WHAT TO WORK ON -
I'd like the listing below copied exactly, with the images left out.

WORKING DATA -
== Segment start ==

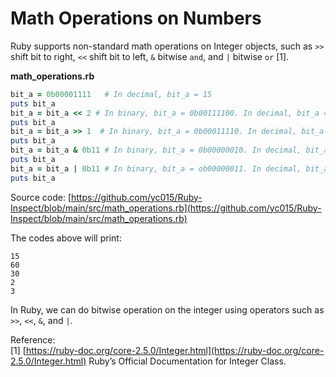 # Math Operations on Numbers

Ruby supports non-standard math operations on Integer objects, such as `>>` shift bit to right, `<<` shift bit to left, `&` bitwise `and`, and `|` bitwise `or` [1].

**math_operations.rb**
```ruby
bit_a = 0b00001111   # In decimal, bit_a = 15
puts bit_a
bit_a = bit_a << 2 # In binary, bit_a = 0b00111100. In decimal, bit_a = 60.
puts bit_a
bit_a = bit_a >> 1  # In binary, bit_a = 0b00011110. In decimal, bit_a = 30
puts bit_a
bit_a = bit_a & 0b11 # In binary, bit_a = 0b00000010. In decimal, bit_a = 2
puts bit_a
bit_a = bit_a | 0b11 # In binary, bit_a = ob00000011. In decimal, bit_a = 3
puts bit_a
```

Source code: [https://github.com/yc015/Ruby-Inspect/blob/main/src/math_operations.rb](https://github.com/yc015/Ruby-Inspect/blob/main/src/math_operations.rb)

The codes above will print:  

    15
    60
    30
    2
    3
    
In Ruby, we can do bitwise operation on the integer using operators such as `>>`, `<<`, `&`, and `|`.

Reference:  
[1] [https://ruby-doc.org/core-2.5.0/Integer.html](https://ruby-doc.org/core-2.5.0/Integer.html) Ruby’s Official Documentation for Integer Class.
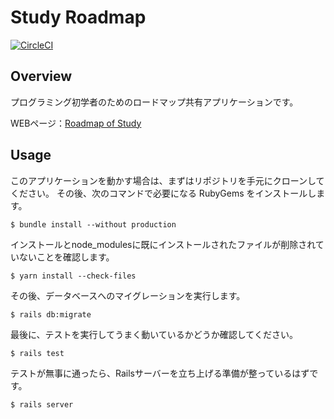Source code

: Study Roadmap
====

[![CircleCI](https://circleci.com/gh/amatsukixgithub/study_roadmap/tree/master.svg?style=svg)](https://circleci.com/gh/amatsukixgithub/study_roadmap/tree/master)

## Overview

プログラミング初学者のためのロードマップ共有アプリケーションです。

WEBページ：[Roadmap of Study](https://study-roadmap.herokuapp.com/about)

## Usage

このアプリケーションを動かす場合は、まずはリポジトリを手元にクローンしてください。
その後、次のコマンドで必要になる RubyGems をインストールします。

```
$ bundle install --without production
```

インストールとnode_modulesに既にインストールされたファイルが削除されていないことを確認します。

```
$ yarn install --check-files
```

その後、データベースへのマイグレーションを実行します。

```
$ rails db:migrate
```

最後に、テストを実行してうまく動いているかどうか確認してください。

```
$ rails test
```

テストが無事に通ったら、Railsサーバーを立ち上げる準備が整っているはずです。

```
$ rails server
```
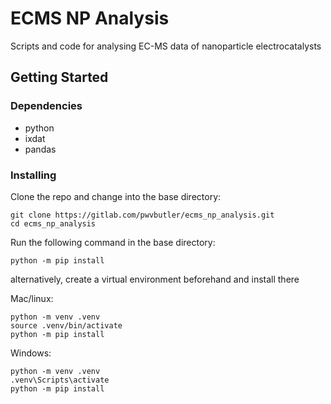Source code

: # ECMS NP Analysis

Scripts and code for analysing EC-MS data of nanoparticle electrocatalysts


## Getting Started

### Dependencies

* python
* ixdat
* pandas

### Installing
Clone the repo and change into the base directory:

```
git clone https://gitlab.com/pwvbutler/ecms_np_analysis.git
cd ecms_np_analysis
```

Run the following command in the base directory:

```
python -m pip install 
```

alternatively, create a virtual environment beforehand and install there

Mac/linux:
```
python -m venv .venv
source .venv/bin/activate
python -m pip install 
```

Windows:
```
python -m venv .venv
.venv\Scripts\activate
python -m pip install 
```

== Segment end ==

TASK OUTPUT -
 # Math Operations on Numbers

Ruby supports non-standard math operations on Integer objects, such as `>>` shift bit to right, `<<` shift bit to left, `&` bitwise `and`, and `|` bitwise `or` [1].

**math_operations.rb**
```ruby
bit_a = 0b00001111   # In decimal, bit_a = 15
puts bit_a
bit_a = bit_a << 2 # In binary, bit_a = 0b00111100. In decimal, bit_a = 60.
puts bit_a
bit_a = bit_a >> 1  # In binary, bit_a = 0b00011110. In decimal, bit_a = 30
puts bit_a
bit_a = bit_a & 0b11 # In binary, bit_a = 0b00000010. In decimal, bit_a = 2
puts bit_a
bit_a = bit_a | 0b11 # In binary, bit_a = ob00000011. In decimal, bit_a = 3
puts bit_a
```

Source code: [https://github.com/yc015/Ruby-Inspect/blob/main/src/math_operations.rb](https://github.com/yc015/Ruby-Inspect/blob/main/src/math_operations.rb)

The codes above will print:  

    15
    60
    30
    2
    3
    
In Ruby, we can do bitwise operation on the integer using operators such as `>>`, `<<`, `&`, and `|`.

Reference:  
[1] [https://ruby-doc.org/core-2.5.0/Integer.html](https://ruby-doc.org/core-2.5.0/Integer.html) Ruby’s Official Documentation for Integer Class.
Source code

: Study Roadmap
====

[![CircleCI](https://circleci.com/gh/amatsukixgithub/study_roadmap/tree/master.svg?style=svg)](https://circleci.com/gh/amatsukixgithub/study_roadmap/tree/master)

## Overview

プログラミング初学者のためのロードマップ共有アプリケーションです。

WEBページ：[Roadmap of Study](https://study-roadmap.herokuapp.com/about)

## Usage

このアプリケーションを動かす場合は、まずはリポジトリを手元にクローンしてください。
その後、次のコマンドで必要になる RubyGems をインストールします。

```
$ bundle install --without production
```

インストールとnode_modulesに既にインストールされたファイルが削除されていないことを確認します。

```
$ yarn install --check-files
```

その後、データベースへのマイグレーションを実行します。

```
$ rails db:migrate
```

最後に、テストを実行してうまく動いているかどうか確認してください。

```
$ rails test
```

テストが無事に通ったら、Railsサーバーを立ち上げる準備が整っているはずです。

```
$ rails server
```
Source code

: # ECMS NP Analysis

Scripts and code for analysing EC-MS data of nanoparticle electrocatalysts


## Getting Started

### Dependencies

* python
* ixdat
* pandas

### Installing
Clone the repo and change into the base directory:

```
git clone https://gitlab.com/pwvbutler/ecms_np_analysis.git
cd ecms_np_analysis
```

Run the following command in the base directory:

```
python -m pip install 
```

alternatively, create a virtual environment beforehand and install there

Mac/linux:
```
python -m venv .venv
source .venv/bin/activate
python -m pip install 
```

Windows:
```
python -m venv .venv
.venv\Scripts\activate
python -m pip install 
```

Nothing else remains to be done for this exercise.